• [WHAT THE TASK ASKS] Verbatim output required. Print the data in full.
----------
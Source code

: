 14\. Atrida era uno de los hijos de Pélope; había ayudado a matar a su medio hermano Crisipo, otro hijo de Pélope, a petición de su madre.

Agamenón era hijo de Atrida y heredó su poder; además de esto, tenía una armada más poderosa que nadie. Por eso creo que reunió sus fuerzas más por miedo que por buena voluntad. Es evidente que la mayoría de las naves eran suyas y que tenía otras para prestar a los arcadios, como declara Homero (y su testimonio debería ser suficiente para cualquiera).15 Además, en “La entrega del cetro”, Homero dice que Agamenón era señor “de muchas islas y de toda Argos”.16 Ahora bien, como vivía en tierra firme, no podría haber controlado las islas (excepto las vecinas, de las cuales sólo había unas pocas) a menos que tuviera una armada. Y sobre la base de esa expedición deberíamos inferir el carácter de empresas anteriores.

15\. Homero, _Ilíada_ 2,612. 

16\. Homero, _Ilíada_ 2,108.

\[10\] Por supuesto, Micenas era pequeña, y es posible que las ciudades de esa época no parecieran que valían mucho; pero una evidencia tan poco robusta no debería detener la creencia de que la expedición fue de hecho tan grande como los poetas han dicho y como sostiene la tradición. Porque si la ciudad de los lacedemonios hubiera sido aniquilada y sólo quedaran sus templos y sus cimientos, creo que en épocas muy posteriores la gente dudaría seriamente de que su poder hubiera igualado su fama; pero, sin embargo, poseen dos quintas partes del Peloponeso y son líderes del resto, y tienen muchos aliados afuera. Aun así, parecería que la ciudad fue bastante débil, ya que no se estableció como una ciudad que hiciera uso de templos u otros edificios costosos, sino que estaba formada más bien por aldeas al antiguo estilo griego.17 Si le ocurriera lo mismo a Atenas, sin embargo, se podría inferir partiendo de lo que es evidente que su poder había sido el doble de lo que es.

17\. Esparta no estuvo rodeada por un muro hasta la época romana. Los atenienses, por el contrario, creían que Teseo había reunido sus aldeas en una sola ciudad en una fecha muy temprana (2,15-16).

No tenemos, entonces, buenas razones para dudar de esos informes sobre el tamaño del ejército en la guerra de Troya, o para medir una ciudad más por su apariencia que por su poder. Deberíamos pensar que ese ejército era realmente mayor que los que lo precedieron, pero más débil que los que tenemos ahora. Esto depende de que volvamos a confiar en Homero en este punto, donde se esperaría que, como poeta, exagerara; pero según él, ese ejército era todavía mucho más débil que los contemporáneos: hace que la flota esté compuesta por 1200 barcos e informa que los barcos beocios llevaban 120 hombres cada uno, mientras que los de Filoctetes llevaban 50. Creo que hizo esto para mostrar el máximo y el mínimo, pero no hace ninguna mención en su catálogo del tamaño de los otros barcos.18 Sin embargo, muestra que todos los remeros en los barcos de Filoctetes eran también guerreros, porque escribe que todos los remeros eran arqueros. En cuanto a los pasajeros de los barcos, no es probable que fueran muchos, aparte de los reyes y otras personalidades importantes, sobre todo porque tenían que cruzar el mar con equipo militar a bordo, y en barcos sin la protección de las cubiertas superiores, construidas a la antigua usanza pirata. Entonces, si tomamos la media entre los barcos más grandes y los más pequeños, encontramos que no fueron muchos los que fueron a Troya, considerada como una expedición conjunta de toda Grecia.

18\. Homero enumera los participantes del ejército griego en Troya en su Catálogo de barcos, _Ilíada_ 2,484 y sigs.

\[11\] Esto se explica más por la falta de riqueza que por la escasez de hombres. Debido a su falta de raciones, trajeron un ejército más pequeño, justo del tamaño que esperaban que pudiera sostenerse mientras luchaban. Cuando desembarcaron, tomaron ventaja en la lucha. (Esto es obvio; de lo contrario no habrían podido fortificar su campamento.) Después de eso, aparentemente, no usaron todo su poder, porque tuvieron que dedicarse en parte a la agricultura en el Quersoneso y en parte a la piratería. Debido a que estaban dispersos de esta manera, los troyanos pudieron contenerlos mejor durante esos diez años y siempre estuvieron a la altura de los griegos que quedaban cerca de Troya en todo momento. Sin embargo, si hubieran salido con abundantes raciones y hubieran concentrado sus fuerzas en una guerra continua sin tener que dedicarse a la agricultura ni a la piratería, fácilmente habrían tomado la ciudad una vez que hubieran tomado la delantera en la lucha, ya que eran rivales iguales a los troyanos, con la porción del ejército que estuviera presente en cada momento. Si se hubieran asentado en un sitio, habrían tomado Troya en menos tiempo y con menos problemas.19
----------
• [ANSWER BELOW]
Source code

: 14\. Atrida era uno de los hijos de Pélope; había ayudado a matar a su medio hermano Crisipo, otro hijo de Pélope, a petición de su madre.

Agamenón era hijo de Atrida y heredó su poder; además de esto, tenía una armada más poderosa que nadie. Por eso creo que reunió sus fuerzas más por miedo que por buena voluntad. Es evidente que la mayoría de las naves eran suyas y que tenía otras para prestar a los arcadios, como declara Homero (y su testimonio debería ser suficiente para cualquiera).15 Además, en “La entrega del cetro”, Homero dice que Agamenón era señor “de muchas islas y de toda Argos”.16 Ahora bien, como vivía en tierra firme, no podría haber controlado las islas (excepto las vecinas, de las cuales sólo había unas pocas) a menos que tuviera una armada. Y sobre la base de esa expedición deberíamos inferir el carácter de empresas anteriores.

15\. Homero, _Ilíada_ 2,612. 

16\. Homero, _Ilíada_ 2,108.

\[10\] Por supuesto, Micenas era pequeña, y es posible que las ciudades de esa época no parecieran que valían mucho; pero una evidencia tan poco robusta no debería detener la creencia de que la expedición fue de hecho tan grande como los poetas han dicho y como sostiene la tradición. Porque si la ciudad de los lacedemonios hubiera sido aniquilada y sólo quedaran sus templos y sus cimientos, creo que en épocas muy posteriores la gente dudaría seriamente de que su poder hubiera igualado su fama; pero, sin embargo, poseen dos quintas partes del Peloponeso y son líderes del resto, y tienen muchos aliados afuera. Aun así, parecería que la ciudad fue bastante débil, ya que no se estableció como una ciudad que hiciera uso de templos u otros edificios costosos, sino que estaba formada más bien por aldeas al antiguo estilo griego.17 Si le ocurriera lo mismo a Atenas, sin embargo, se podría inferir partiendo de lo que es evidente que su poder había sido el doble de lo que es.

17\. Esparta no estuvo rodeada por un muro hasta la época romana. Los atenienses, por el contrario, creían que Teseo había reunido sus aldeas en una sola ciudad en una fecha muy temprana (2,15-16).

No tenemos, entonces, buenas razones para dudar de esos informes sobre el tamaño del ejército en la guerra de Troya, o para medir una ciudad más por su apariencia que por su poder. Deberíamos pensar que ese ejército era realmente mayor que los que lo precedieron, pero más débil que los que tenemos ahora. Esto depende de que volvamos a confiar en Homero en este punto, donde se esperaría que, como poeta, exagerara; pero según él, ese ejército era todavía mucho más débil que los contemporáneos: hace que la flota esté compuesta por 1200 barcos e informa que los barcos beocios llevaban 120 hombres cada uno, mientras que los de Filoctetes llevaban 50. Creo que hizo esto para mostrar el máximo y el mínimo, pero no hace ninguna mención en su catálogo del tamaño de los otros barcos.18 Sin embargo, muestra que todos los remeros en los barcos de Filoctetes eran también guerreros, porque escribe que todos los remeros eran arqueros. En cuanto a los pasajeros de los barcos, no es probable que fueran muchos, aparte de los reyes y otras personalidades importantes, sobre todo porque tenían que cruzar el mar con equipo militar a bordo, y en barcos sin la protección de las cubiertas superiores, construidas a la antigua usanza pirata. Entonces, si tomamos la media entre los barcos más grandes y los más pequeños, encontramos que no fueron muchos los que fueron a Troya, considerada como una expedición conjunta de toda Grecia.

18\. Homero enumera los participantes del ejército griego en Troya en su Catálogo de barcos, _Ilíada_ 2,484 y sigs.

\[11\] Esto se explica más por la falta de riqueza que por la escasez de hombres. Debido a su falta de raciones, trajeron un ejército más pequeño, justo del tamaño que esperaban que pudiera sostenerse mientras luchaban. Cuando desembarcaron, tomaron ventaja en la lucha. (Esto es obvio; de lo contrario no habrían podido fortificar su campamento.) Después de eso, aparentemente, no usaron todo su poder, porque tuvieron que dedicarse en parte a la agricultura en el Quersoneso y en parte a la piratería. Debido a que estaban dispersos de esta manera, los troyanos pudieron contenerlos mejor durante esos diez años y siempre estuvieron a la altura de los griegos que quedaban cerca de Troya en todo momento. Sin embargo, si hubieran salido con abundantes raciones y hubieran concentrado sus fuerzas en una guerra continua sin tener que dedicarse a la agricultura ni a la piratería, fácilmente habrían tomado la ciudad una vez que hubieran tomado la delantera en la lucha, ya que eran rivales iguales a los troyanos, con la porción del ejército que estuviera presente en cada momento. Si se hubieran asentado en un sitio, habrían tomado Troya en menos tiempo y con menos problemas.19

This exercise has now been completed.